University College
ERFGOED
Zwingelput 4
University College
Nieuwenhof convent Maastricht University College is housed in a building originally known as the Nieuwenhof convent. In 1482, a group of beguines had a beguinage built in this location right near the second city wall. Its Gothic chapel dates back to the fifteenth century, but the convent buildings are mainly from the seventeenth century. The entrance gate at Zwingelput has a beautiful Louis XV casing. The beguines were pious women who practiced a religious way of life without formerly entering a convent. Still, in the course of the sixteenth century, this community of beguines evolved into a convent of ‘tertiary sisters of Saint Francis’. At the start of the seventeenth century, the Nieuwenhof was a convent where nuns pursued a life of contemplation and praying; providing care to the ill was their only worldly activity.

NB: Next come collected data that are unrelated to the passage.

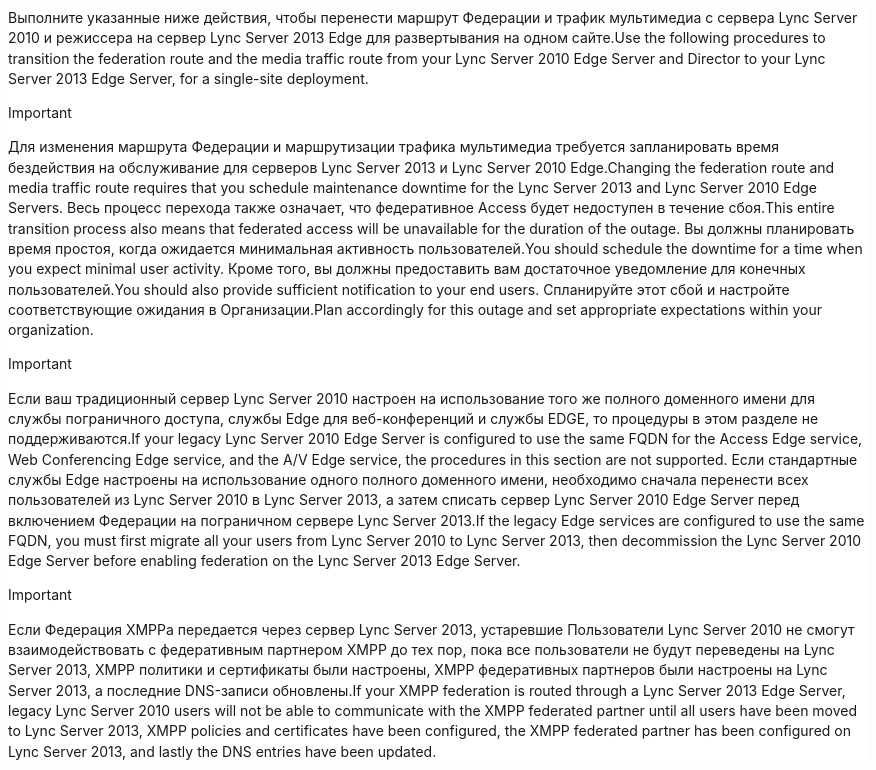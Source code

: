 <span data-ttu-id="2b494-108">Выполните указанные ниже действия, чтобы перенести маршрут Федерации и трафик мультимедиа с сервера Lync Server 2010 и режиссера на сервер Lync Server 2013 Edge для развертывания на одном сайте.</span><span class="sxs-lookup"><span data-stu-id="2b494-108">Use the following procedures to transition the federation route and the media traffic route from your Lync Server 2010 Edge Server and Director to your Lync Server 2013 Edge Server, for a single-site deployment.</span></span>

<div>


> [!IMPORTANT]  
> <span data-ttu-id="2b494-109">Для изменения маршрута Федерации и маршрутизации трафика мультимедиа требуется запланировать время бездействия на обслуживание для серверов Lync Server 2013 и Lync Server 2010 Edge.</span><span class="sxs-lookup"><span data-stu-id="2b494-109">Changing the federation route and media traffic route requires that you schedule maintenance downtime for the Lync Server 2013 and Lync Server 2010 Edge Servers.</span></span> <span data-ttu-id="2b494-110">Весь процесс перехода также означает, что федеративное Access будет недоступен в течение сбоя.</span><span class="sxs-lookup"><span data-stu-id="2b494-110">This entire transition process also means that federated access will be unavailable for the duration of the outage.</span></span> <span data-ttu-id="2b494-111">Вы должны планировать время простоя, когда ожидается минимальная активность пользователей.</span><span class="sxs-lookup"><span data-stu-id="2b494-111">You should schedule the downtime for a time when you expect minimal user activity.</span></span> <span data-ttu-id="2b494-112">Кроме того, вы должны предоставить вам достаточное уведомление для конечных пользователей.</span><span class="sxs-lookup"><span data-stu-id="2b494-112">You should also provide sufficient notification to your end users.</span></span> <span data-ttu-id="2b494-113">Спланируйте этот сбой и настройте соответствующие ожидания в Организации.</span><span class="sxs-lookup"><span data-stu-id="2b494-113">Plan accordingly for this outage and set appropriate expectations within your organization.</span></span>



</div>

<div>


> [!IMPORTANT]  
> <span data-ttu-id="2b494-114">Если ваш традиционный сервер Lync Server 2010 настроен на использование того же полного доменного имени для службы пограничного доступа, службы Edge для веб-конференций и службы EDGE, то процедуры в этом разделе не поддерживаются.</span><span class="sxs-lookup"><span data-stu-id="2b494-114">If your legacy Lync Server 2010 Edge Server is configured to use the same FQDN for the Access Edge service, Web Conferencing Edge service, and the A/V Edge service, the procedures in this section are not supported.</span></span> <span data-ttu-id="2b494-115">Если стандартные службы Edge настроены на использование одного полного доменного имени, необходимо сначала перенести всех пользователей из Lync Server 2010 в Lync Server 2013, а затем списать сервер Lync Server 2010 Edge Server перед включением Федерации на пограничном сервере Lync Server 2013.</span><span class="sxs-lookup"><span data-stu-id="2b494-115">If the legacy Edge services are configured to use the same FQDN, you must first migrate all your users from Lync Server 2010 to Lync Server 2013, then decommission the Lync Server 2010 Edge Server before enabling federation on the Lync Server 2013 Edge Server.</span></span>



</div>

<div>


> [!IMPORTANT]  
> <span data-ttu-id="2b494-116">Если Федерация XMPPа передается через сервер Lync Server 2013, устаревшие Пользователи Lync Server 2010 не смогут взаимодействовать с федеративным партнером XMPP до тех пор, пока все пользователи не будут переведены на Lync Server 2013, XMPP политики и сертификаты были настроены, XMPP федеративных партнеров были настроены на Lync Server 2013, а последние DNS-записи обновлены.</span><span class="sxs-lookup"><span data-stu-id="2b494-116">If your XMPP federation is routed through a Lync Server 2013 Edge Server, legacy Lync Server 2010 users will not be able to communicate with the XMPP federated partner until all users have been moved to Lync Server 2013, XMPP policies and certificates have been configured, the XMPP federated partner has been configured on Lync Server 2013, and lastly the DNS entries have been updated.</span></span>
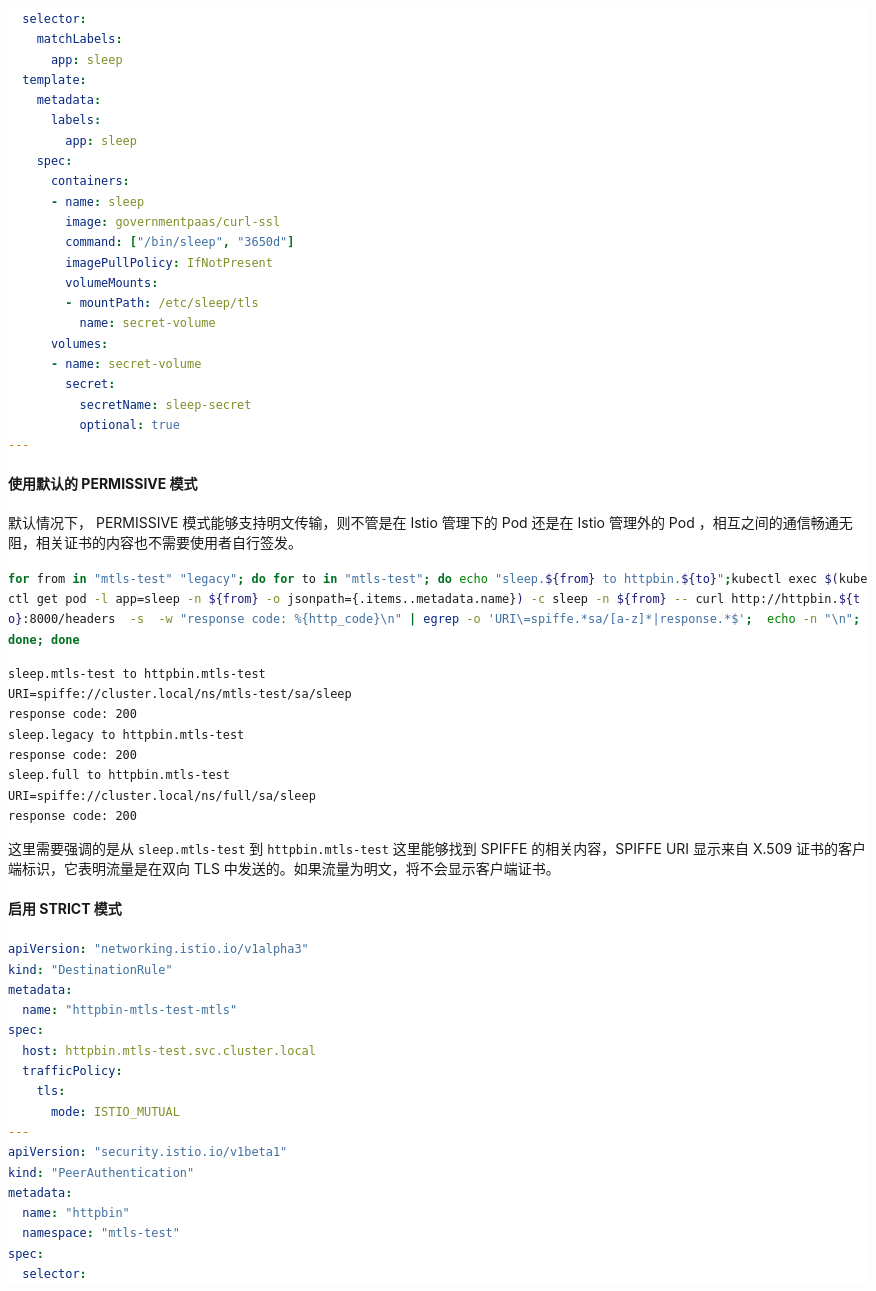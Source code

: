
 ```yaml
  selector:
    matchLabels:
      app: sleep
  template:
    metadata:
      labels:
        app: sleep
    spec:
      containers:
      - name: sleep
        image: governmentpaas/curl-ssl
        command: ["/bin/sleep", "3650d"]
        imagePullPolicy: IfNotPresent
        volumeMounts:
        - mountPath: /etc/sleep/tls
          name: secret-volume
      volumes:
      - name: secret-volume
        secret:
          secretName: sleep-secret
          optional: true
---
```
#### 使用默认的 PERMISSIVE 模式
默认情况下， PERMISSIVE 模式能够支持明文传输，则不管是在 Istio 管理下的 Pod 还是在 Istio 管理外的 Pod  ，相互之间的通信畅通无阻，相关证书的内容也不需要使用者自行签发。
```bash
for from in "mtls-test" "legacy"; do for to in "mtls-test"; do echo "sleep.${from} to httpbin.${to}";kubectl exec $(kubectl get pod -l app=sleep -n ${from} -o jsonpath={.items..metadata.name}) -c sleep -n ${from} -- curl http://httpbin.${to}:8000/headers  -s  -w "response code: %{http_code}\n" | egrep -o 'URI\=spiffe.*sa/[a-z]*|response.*$';  echo -n "\n"; done; done
```
```
sleep.mtls-test to httpbin.mtls-test
URI=spiffe://cluster.local/ns/mtls-test/sa/sleep
response code: 200
sleep.legacy to httpbin.mtls-test
response code: 200
sleep.full to httpbin.mtls-test
URI=spiffe://cluster.local/ns/full/sa/sleep
response code: 200
```
这里需要强调的是从 `sleep.mtls-test` 到 `httpbin.mtls-test` 这里能够找到 SPIFFE 的相关内容，SPIFFE URI 显示来自 X.509 证书的客户端标识，它表明流量是在双向 TLS 中发送的。如果流量为明文，将不会显示客户端证书。
#### 启用 STRICT 模式
```yaml
apiVersion: "networking.istio.io/v1alpha3"
kind: "DestinationRule"
metadata:
  name: "httpbin-mtls-test-mtls"
spec:
  host: httpbin.mtls-test.svc.cluster.local
  trafficPolicy:
    tls:
      mode: ISTIO_MUTUAL
---
apiVersion: "security.istio.io/v1beta1"
kind: "PeerAuthentication"
metadata:
  name: "httpbin"
  namespace: "mtls-test"
spec:
  selector:
```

In the French era, the convent was closed, after which, in 1796, it became a Roman Catholic almshouse for poor children who had lost one of their parents. In the late 1800s the Sisters of Charity, locally known as ‘Zusters onder de Bogen’, took charge of the girls’ section. The Nieuwenhof would serve as a children’s home into the 1970s. In 1982, after a major renovation, the university’s Faculty of Law, founded three years before, moved in. In 1988, this Faculty moved to the former government building, after which the former convent began to serve as the operational base of Maastricht University College. The most recent renovation aimed to respect the building’s original features as much as possible. For instance, to preserve the spatial dimensions of the chapel, the lecture hall that now fills the space does so rather loosely – if in reverse direction, facing the rood loft rather than the altar.